## Try it
Wherever "setcounter" appears in the records below, copy the line that holds it.

Material provided below:

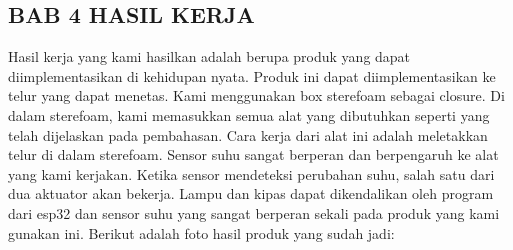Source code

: \begin{center}
    \section*{BAB 4 HASIL KERJA}
\end{center}

\setcounter{section}{4}
\setcounter{subsection}{0}

    Hasil kerja yang kami hasilkan adalah berupa produk yang dapat diimplementasikan di kehidupan nyata. Produk ini dapat diimplementasikan ke telur yang dapat menetas. Kami menggunakan box sterefoam sebagai closure. Di dalam sterefoam, kami memasukkan semua alat yang dibutuhkan seperti yang telah dijelaskan pada pembahasan. Cara kerja dari alat ini adalah meletakkan telur di dalam sterefoam. Sensor suhu sangat berperan dan berpengaruh ke alat yang kami kerjakan. Ketika sensor mendeteksi perubahan suhu, salah satu dari dua aktuator akan bekerja. Lampu dan kipas dapat dikendalikan oleh program dari esp32 dan sensor suhu yang sangat berperan sekali pada produk yang kami gunakan ini. Berikut adalah foto hasil produk yang sudah jadi:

End of Material provided.

## Result of the task
\setcounter{section}{4}
\setcounter{subsection}{0}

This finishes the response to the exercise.